Determining if objects are permanently unavailable

You can determine if objects are permanently unavailable by making a request using the TSM administrative console.

About this task

This example is provided for your information only; this guide cannot help you identify all failure conditions that may result in unavailable objects or tape volumes. For information about TSM administration, see TSM Server documentation.

Steps

  1. Identify the object or objects that could not be retrieved by the Archive Node:
    1. From the service laptop, log in to the Admin Node:
      1. Enter the following command: ssh admin@grid_node_IP
      2. Enter the password listed in the Passwords.txt file.
      3. Enter the following command to switch to root: su -
      4. Enter the password listed in the Passwords.txt file.
    2. Go to the directory containing the audit log files: cd /var/local/audit/export

      The current audit log file is named audit.log, which is rotated daily to create logs named by the date in the format yyyy-mm-dd.txt.
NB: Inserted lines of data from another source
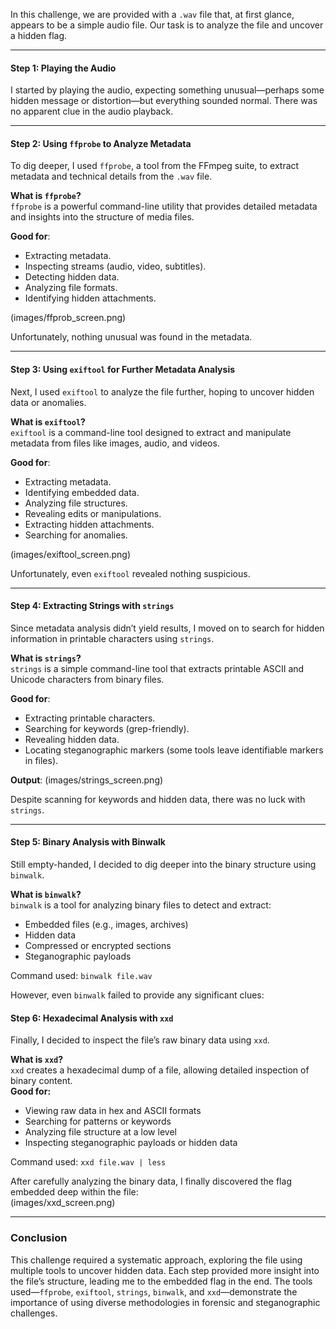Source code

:In this challenge, we are provided with a `.wav` file that, at first glance, appears to be a simple audio file. Our task is to analyze the file and uncover a hidden flag.

---

#### **Step 1: Playing the Audio**

I started by playing the audio, expecting something unusual—perhaps some hidden message or distortion—but everything sounded normal. There was no apparent clue in the audio playback.

---

#### **Step 2: Using `ffprobe` to Analyze Metadata**

To dig deeper, I used `ffprobe`, a tool from the FFmpeg suite, to extract metadata and technical details from the `.wav` file.

**What is `ffprobe`?**  
`ffprobe` is a powerful command-line utility that provides detailed metadata and insights into the structure of media files.

**Good for**:

- Extracting metadata.
- Inspecting streams (audio, video, subtitles).
- Detecting hidden data.
- Analyzing file formats.
- Identifying hidden attachments.

(images/ffprob_screen.png)

Unfortunately, nothing unusual was found in the metadata.

---

#### **Step 3: Using `exiftool` for Further Metadata Analysis**

Next, I used `exiftool` to analyze the file further, hoping to uncover hidden data or anomalies.

**What is `exiftool`?**  
`exiftool` is a command-line tool designed to extract and manipulate metadata from files like images, audio, and videos.

**Good for**:

- Extracting metadata.
- Identifying embedded data.
- Analyzing file structures.
- Revealing edits or manipulations.
- Extracting hidden attachments.
- Searching for anomalies.

(images/exiftool_screen.png)

Unfortunately, even `exiftool` revealed nothing suspicious.

---
#### **Step 4: Extracting Strings with `strings`**

Since metadata analysis didn’t yield results, I moved on to search for hidden information in printable characters using `strings`.

**What is `strings`?**  
`strings` is a simple command-line tool that extracts printable ASCII and Unicode characters from binary files.

**Good for**:

- Extracting printable characters.
- Searching for keywords (grep-friendly).
- Revealing hidden data.
- Locating steganographic markers (some tools leave identifiable markers in files).


**Output**: 
(images/strings_screen.png)

Despite scanning for keywords and hidden data, there was no luck with `strings`.

---
#### Step 5: Binary Analysis with Binwalk

Still empty-handed, I decided to dig deeper into the binary structure using `binwalk`.

**What is `binwalk`?**  
`binwalk` is a tool for analyzing binary files to detect and extract:

- Embedded files (e.g., images, archives)
- Hidden data
- Compressed or encrypted sections
- Steganographic payloads

Command used:
`binwalk file.wav`

However, even `binwalk` failed to provide any significant clues:  

#### Step 6: Hexadecimal Analysis with `xxd`

Finally, I decided to inspect the file’s raw binary data using `xxd`.

**What is `xxd`?**  
`xxd` creates a hexadecimal dump of a file, allowing detailed inspection of binary content.  
**Good for:**

- Viewing raw data in hex and ASCII formats
- Searching for patterns or keywords
- Analyzing file structure at a low level
- Inspecting steganographic payloads or hidden data

Command used:
`xxd file.wav | less`

After carefully analyzing the binary data, I finally discovered the flag embedded deep within the file:  
(images/xxd_screen.png)

---

### Conclusion

This challenge required a systematic approach, exploring the file using multiple tools to uncover hidden data. Each step provided more insight into the file’s structure, leading me to the embedded flag in the end. The tools used—`ffprobe`, `exiftool`, `strings`, `binwalk`, and `xxd`—demonstrate the importance of using diverse methodologies in forensic and steganographic challenges.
Files that are seven days old are compressed.

    3. Search the relevant audit log file for messages indicating that a retrieval failure occurred. For example, enter: grep ARCE audit.log | less -n
      When a retrieval fails, the ARCE audit message (Archive Object Retrieve End) has a result field of ARUN (archive middleware unavailable) or GERR (general error). The following example line from the audit log shows that the ARCE message terminated with the result ARUN for CBID 498D8A1F681F05B3.
      [AUDT:[CBID(UI64):0x498D8A1F681F05B3][VLID(UI64):20091127][RSLT(FC32):ARUN][AVER(UI32):7][ATIM(UI64):1350613602969243][ATYP(FC32):ARCE][ANID(UI32):13959984][AMID(FC32):ARCI][ATID(UI64):4560349751312520631][ASQN(UI64):62][ASES(UI64):1350580983645305]] 
      

      For more information about interpreting audit messages, see the Audit Message Reference.

    4. Record the CBID of each object with a request failure. You might also want to record the following additional information used by the TSM to identify objects saved by the Archive Node:
      • File Space Name

        Go to Grid Topology > Archive Node > ARC > Target > Overview. The file space name is the Archive Node's node ID.

      • High Level Name

        Equivalent to the volume ID assigned to the object by the Archive Node. The volume ID takes the form of a date (20091127), and is recorded as the VLID of the object in archive audit messages.

      • Low Level Name

        Equivalent to the CBID assigned to an object by the StorageGRID Webscale system.

    5. Log out of the command shell: exit
  2. Check the TSM server to see if the objects identified in step 1 are permanently unavailable:
    1. Log in to the administrative console of the TSM server: dsmadmc

      Use the administrative user name and password that is configured for the ARC service, as described in the Installation Guide (and entered in the StorageGRID Webscale system at Grid Topology > Archive Node > ARC > Target > Configuration).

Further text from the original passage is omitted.